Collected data
◇ ◇ ◇ ◇
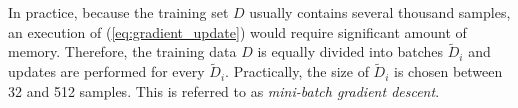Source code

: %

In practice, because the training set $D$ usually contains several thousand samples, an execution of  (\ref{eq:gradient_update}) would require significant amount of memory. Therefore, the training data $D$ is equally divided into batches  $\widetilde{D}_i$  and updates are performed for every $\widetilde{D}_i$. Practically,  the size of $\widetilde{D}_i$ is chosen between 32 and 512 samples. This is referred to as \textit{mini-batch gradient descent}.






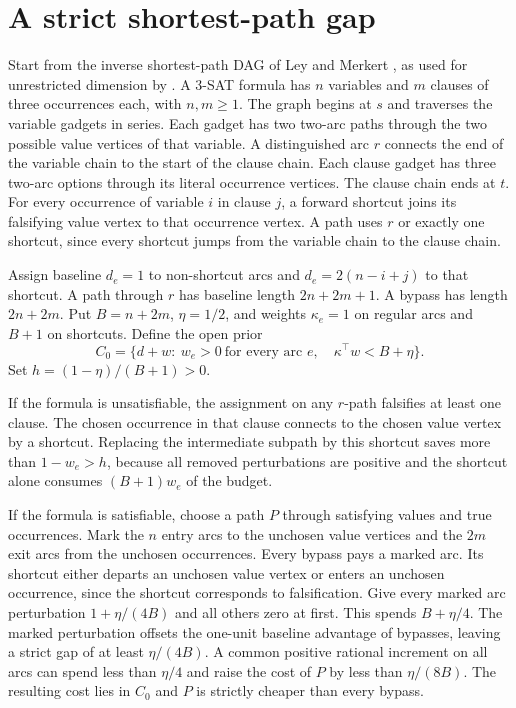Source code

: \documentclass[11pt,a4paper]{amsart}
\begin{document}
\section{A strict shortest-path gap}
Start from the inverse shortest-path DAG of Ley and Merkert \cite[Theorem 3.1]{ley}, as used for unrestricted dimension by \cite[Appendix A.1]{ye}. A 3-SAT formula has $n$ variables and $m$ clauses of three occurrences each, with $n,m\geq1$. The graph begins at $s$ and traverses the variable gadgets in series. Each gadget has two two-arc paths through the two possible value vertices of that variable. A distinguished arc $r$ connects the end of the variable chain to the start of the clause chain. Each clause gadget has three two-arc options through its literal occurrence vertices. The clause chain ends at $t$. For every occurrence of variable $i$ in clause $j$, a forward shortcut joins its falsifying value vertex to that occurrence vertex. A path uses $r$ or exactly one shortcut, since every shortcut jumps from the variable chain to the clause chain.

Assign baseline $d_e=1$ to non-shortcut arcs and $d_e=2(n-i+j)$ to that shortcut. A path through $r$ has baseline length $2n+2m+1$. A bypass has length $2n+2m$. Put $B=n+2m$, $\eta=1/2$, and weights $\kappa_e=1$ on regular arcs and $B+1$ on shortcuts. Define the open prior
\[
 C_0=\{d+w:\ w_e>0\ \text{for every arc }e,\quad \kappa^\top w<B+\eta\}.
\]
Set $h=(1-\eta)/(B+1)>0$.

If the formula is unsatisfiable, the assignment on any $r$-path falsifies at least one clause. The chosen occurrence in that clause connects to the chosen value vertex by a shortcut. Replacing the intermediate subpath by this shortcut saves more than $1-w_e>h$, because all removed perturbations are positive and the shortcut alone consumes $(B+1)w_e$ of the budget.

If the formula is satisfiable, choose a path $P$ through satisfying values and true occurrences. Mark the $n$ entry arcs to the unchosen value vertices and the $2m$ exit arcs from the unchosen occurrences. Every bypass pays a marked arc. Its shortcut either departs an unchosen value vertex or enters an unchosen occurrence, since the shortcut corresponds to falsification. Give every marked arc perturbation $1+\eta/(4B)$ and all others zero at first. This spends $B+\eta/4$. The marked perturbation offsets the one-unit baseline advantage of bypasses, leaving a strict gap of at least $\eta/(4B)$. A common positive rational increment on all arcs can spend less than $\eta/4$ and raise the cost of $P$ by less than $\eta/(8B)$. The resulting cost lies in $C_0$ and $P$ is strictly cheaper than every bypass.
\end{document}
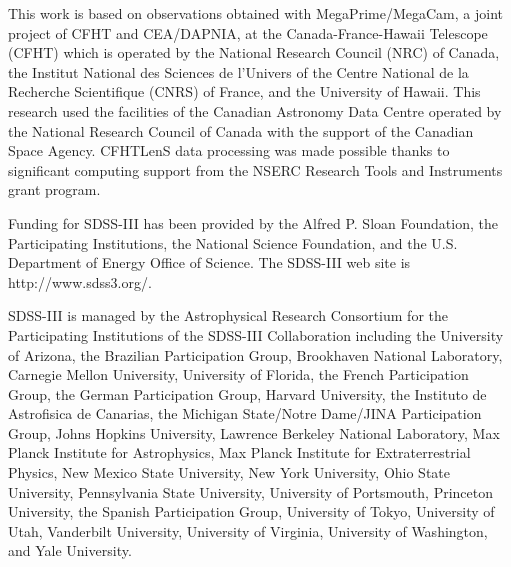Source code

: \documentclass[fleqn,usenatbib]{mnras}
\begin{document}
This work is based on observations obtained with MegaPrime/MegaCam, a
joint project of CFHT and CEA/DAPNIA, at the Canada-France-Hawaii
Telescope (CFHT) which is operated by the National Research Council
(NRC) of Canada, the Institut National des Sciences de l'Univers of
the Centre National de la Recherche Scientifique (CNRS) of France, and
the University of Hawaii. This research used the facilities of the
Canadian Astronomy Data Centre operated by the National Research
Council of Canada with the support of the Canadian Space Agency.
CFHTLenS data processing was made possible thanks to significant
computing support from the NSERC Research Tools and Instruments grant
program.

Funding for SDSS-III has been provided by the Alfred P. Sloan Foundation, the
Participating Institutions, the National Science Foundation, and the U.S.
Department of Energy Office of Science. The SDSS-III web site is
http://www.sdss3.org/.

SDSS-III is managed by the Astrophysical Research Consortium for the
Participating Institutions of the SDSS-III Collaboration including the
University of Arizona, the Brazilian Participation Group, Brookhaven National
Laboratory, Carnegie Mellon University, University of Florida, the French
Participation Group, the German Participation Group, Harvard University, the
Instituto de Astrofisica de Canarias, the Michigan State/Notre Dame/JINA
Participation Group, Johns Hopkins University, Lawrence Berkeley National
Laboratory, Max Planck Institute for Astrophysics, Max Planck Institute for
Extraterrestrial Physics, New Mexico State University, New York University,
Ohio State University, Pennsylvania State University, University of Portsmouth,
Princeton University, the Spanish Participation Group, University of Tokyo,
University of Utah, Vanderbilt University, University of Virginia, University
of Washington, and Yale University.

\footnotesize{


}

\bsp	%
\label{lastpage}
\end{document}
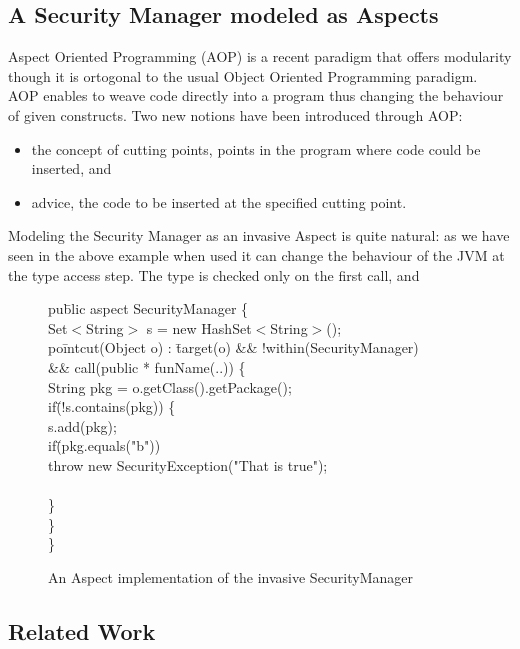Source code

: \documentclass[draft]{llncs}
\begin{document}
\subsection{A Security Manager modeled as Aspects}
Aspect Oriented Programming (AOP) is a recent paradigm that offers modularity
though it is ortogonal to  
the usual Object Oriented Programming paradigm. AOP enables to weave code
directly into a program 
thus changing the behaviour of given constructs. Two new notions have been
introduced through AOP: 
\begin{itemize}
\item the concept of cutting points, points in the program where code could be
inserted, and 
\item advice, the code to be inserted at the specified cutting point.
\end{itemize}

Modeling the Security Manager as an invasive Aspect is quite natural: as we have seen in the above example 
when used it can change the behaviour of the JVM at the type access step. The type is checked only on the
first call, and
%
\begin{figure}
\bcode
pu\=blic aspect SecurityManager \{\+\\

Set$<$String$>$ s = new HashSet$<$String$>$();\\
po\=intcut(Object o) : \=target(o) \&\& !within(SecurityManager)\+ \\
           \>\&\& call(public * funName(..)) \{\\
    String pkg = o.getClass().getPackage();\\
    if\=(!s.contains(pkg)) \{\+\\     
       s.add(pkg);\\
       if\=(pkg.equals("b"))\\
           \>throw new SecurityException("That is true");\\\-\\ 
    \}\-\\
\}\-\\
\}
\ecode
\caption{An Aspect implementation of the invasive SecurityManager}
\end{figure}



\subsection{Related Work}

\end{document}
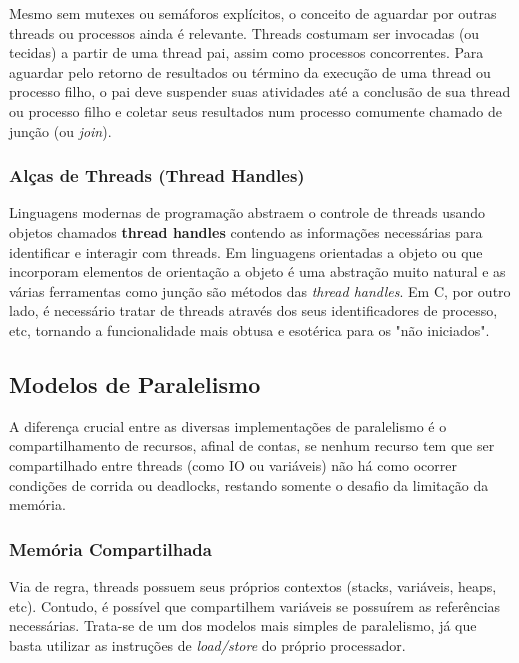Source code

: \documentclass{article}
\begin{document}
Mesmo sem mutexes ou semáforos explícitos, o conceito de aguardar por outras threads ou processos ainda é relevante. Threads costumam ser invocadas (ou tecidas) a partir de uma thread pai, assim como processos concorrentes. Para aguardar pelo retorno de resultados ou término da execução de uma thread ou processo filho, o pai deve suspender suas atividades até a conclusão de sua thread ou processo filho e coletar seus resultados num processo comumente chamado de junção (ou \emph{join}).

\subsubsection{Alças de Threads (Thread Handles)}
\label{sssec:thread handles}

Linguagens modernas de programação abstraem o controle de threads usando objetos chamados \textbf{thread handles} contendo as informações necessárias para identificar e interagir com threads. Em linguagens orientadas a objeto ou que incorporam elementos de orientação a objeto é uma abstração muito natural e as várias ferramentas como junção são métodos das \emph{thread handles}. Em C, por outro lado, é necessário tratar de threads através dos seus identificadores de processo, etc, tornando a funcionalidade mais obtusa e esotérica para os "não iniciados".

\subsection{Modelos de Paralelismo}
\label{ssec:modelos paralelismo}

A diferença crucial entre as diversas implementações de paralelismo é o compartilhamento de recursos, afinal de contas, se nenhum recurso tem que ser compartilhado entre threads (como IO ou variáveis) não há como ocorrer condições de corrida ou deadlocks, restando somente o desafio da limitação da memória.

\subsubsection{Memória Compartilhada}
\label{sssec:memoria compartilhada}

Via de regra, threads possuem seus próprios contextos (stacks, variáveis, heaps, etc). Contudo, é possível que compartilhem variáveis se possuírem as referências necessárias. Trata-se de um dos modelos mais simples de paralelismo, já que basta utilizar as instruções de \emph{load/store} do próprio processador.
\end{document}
◇ ◇ ◇ ◇
From the records above, pull every line that carries the word "Institutions".

Solution to this problem:
Participating Institutions, the National Science Foundation, and the U.S.
Participating Institutions of the SDSS-III Collaboration including the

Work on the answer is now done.